One of the stumbling blocks to accepting Proudhon’s post-1861 “New Theory” of property seems to be the fact that it is hard to image that “monopoly,” “absolutism,” even “despotism” (all words Proudhon used to describe the allodial property that never stopped being “theft” for him) could be a key ingredient in the creation of society, association, etc. Even when we become accustomed to the “economic contradictions,” this particular move may seem like a bit of a stretch. The isolation of interests that goes with exclusive domain seems to work against the more social elements in Proudhon’s thought.
But if we look carefully at the 1839
Celebration of Sunday, we find a curious thing. Right at the beginning of
the section on the moral utility of the Sabbath, Proudhon makes a point of emphasizing the solitude, the isolation, faced by individuals during their weekly rest—and then goes on to explain how that interruption of work, but also of the normal rounds of society, is vital to the growth of the individual and to the development of society.

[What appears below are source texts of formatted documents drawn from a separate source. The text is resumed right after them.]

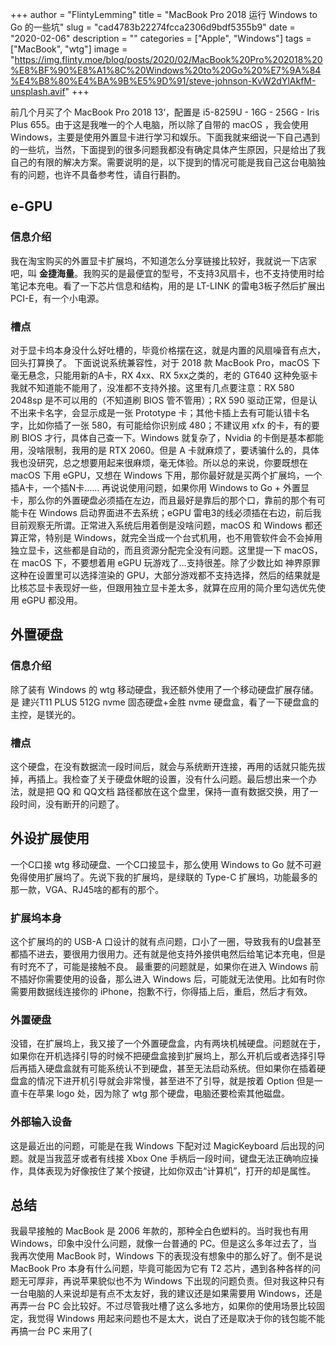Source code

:+++
author = "FlintyLemming"
title = "MacBook Pro 2018 运行 Windows to Go 的一些坑"
slug = "cad4783b22274fcca2306d9bdf5355b9"
date = "2020-02-06"
description = ""
categories = ["Apple", "Windows"]
tags = ["MacBook", "wtg"]
image = "https://img.flinty.moe/blog/posts/2020/02/MacBook%20Pro%202018%20%E8%BF%90%E8%A1%8C%20Windows%20to%20Go%20%E7%9A%84%E4%B8%80%E4%BA%9B%E5%9D%91/steve-johnson-KvW2dYlAkfM-unsplash.avif"
+++

前几个月买了个 MacBook Pro 2018 13‘，配置是 i5-8259U - 16G - 256G - Iris Plus 655。由于这是我唯一的个人电脑，所以除了自带的 macOS ，我会使用 Windows，主要是使用外置显卡进行学习和娱乐。下面我就来细说一下自己遇到的一些坑，当然，下面提到的很多问题我都没有确定具体产生原因，只是给出了我自己的有限的解决方案。需要说明的是，以下提到的情况可能是我自己这台电脑独有的问题，也许不具备参考性，请自行斟酌。

## e-GPU

### 信息介绍

我在淘宝购买的外置显卡扩展坞，不知道怎么分享链接比较好，我就说一下店家吧，叫 **金捷海量**。我购买的是最便宜的型号，不支持3风扇卡，也不支持使用时给笔记本充电。看了一下芯片信息和结构，用的是 LT-LINK 的雷电3板子然后扩展出 PCI-E，有一个小电源。

### 槽点

对于显卡坞本身没什么好吐槽的，毕竟价格摆在这，就是内置的风扇噪音有点大，回头打算换了。
下面说说系统兼容性，对于 2018 款 MacBook Pro，macOS 下毫无悬念，只能用新的A卡，RX 4xx、RX 5xx之类的，老的 GT640 这种免驱卡我就不知道能不能用了，没准都不支持外接。这里有几点要注意：RX 580 2048sp 是不可以用的（不知道刷 BIOS 管不管用）；RX 590 驱动正常，但是认不出来卡名字，会显示成是一张 Prototype 卡；其他卡插上去有可能认错卡名字，比如你插了一张 580，有可能给你识别成 480；不建议用 xfx 的卡，有的要刷 BIOS 才行，具体自己查一下。Windows 就复杂了，Nvidia 的卡倒是基本都能用，没啥限制，我用的是 RTX 2060。但是 A 卡就麻烦了，要诱骗什么的，具体我也没研究，总之想要用起来很麻烦，毫无体验。所以总的来说，你要既想在 macOS 下用 eGPU，又想在 Windows 下用，那你最好就是买两个扩展坞，一个插A卡，一个插N卡……
再说说使用问题，如果你用 Windows to Go + 外置显卡，那么你的外置硬盘必须插在左边，而且最好是靠后的那个口，靠前的那个有可能卡在 Windows 启动界面进不去系统；eGPU 雷电3的线必须插在右边，前后我目前观察无所谓。正常进入系统后用着倒是没啥问题，macOS 和 Windows 都还算正常，特别是 Windows，就完全当成一个台式机用，也不用管软件会不会掉用独立显卡，这些都是自动的，而且资源分配完全没有问题。这里提一下 macOS，在 macOS 下，不要想着用 eGPU 玩游戏了…支持很差。除了少数比如 神界原罪 这种在设置里可以选择渲染的 GPU，大部分游戏都不支持选择，然后的结果就是比核芯显卡表现好一些，但跟用独立显卡差太多，就算在应用的简介里勾选优先使用 eGPU 都没用。

## 外置硬盘

### 信息介绍

除了装有 Windows 的 wtg 移动硬盘，我还额外使用了一个移动硬盘扩展存储。是 建兴T11 PLUS 512G nvme 固态硬盘+金胜 nvme 硬盘盒，看了一下硬盘盒的主控，是镁光的。

### 槽点

这个硬盘，在没有数据流一段时间后，就会与系统断开连接，再用的话就只能先拔掉，再插上。我检查了关于硬盘休眠的设置，没有什么问题。最后想出来一个办法，就是把 QQ 和 QQ文档 路径都放在这个盘里，保持一直有数据交换，用了一段时间，没有断开的问题了。

## 外设扩展使用

一个C口接 wtg 移动硬盘、一个C口接显卡，那么使用 Windows to Go 就不可避免得使用扩展坞了。先说下我的扩展坞，是绿联的 Type-C 扩展坞，功能最多的那一款，VGA、RJ45啥的都有的那个。

### 扩展坞本身

这个扩展坞的的 USB-A 口设计的就有点问题，口小了一圈，导致我有的U盘甚至都插不进去，要很用力很用力。还有就是他支持外接供电然后给笔记本充电，但是有时充不了，可能是接触不良。
最重要的问题就是，如果你在进入 Windows 前不插好你需要使用的设备，那么进入 Windows 后，可能就无法使用。比如有时你需要用数据线连接你的 iPhone，抱歉不行，你得插上后，重启，然后才有效。

### 外置硬盘

没错，在扩展坞上，我又接了一个外置硬盘盒，内有两块机械硬盘。问题就在于，如果你在开机选择引导的时候不把硬盘盒接到扩展坞上，那么开机后或者选择引导后再插入硬盘盒就有可能系统认不到硬盘，甚至无法启动系统。但如果你在插着硬盘盒的情况下进开机引导就会非常慢，甚至进不了引导，就是按着 Option 但是一直卡在苹果 logo 处，因为除了 wtg 那个硬盘，电脑还要检索其他磁盘。

### 外部输入设备

这是最近出的问题，可能是在我 Windows 下配对过 MagicKeyboard 后出现的问题。就是当我蓝牙或者有线接 Xbox One 手柄后一段时间，键盘无法正确响应操作，具体表现为好像按住了某个按键，比如你双击“计算机”，打开的却是属性。

## 总结

我最早接触的 MacBook 是 2006 年款的，那种全白色塑料的。当时我也有用 Windows，印象中没什么问题，就像一台普通的 PC。但是这么多年过去了，当我再次使用 MacBook 时，Windows 下的表现没有想象中的那么好了。倒不是说 MacBook Pro 本身有什么问题，毕竟可能因为它有 T2 芯片，遇到各种各样的问题无可厚非，再说苹果貌似也不为 Windows 下出现的问题负责。但对我这种只有一台电脑的人来说却是有点不太友好，我的建议还是如果需要用 Windows，还是再弄一台 PC 会比较好。不过尽管我吐槽了这么多地方，如果你的使用场景比较固定，我觉得 Windows 用起来问题也不是太大，说白了还是取决于你的钱包能不能再搞一台 PC 来用了(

Several of the elements of the “New Theory” were not clear to Proudhon until much later, but if we want to understand the early elements that went into his embrace of the isolation involved in property, it would make sense to start with this section of The Celebration of Sunday, then move on to passages in What is Property? where Proudhon tells us that individual “learn because they err.” Then on to the discussion of the “abuse” of property in the Economic Contradictions where he says, using language familiar from 1840:
By abuse, the legislator has meant that the proprietor has the right to be mistaken in the use of his goods, without ever being subject to investigation for that poor use, without being responsible to anyone for his error.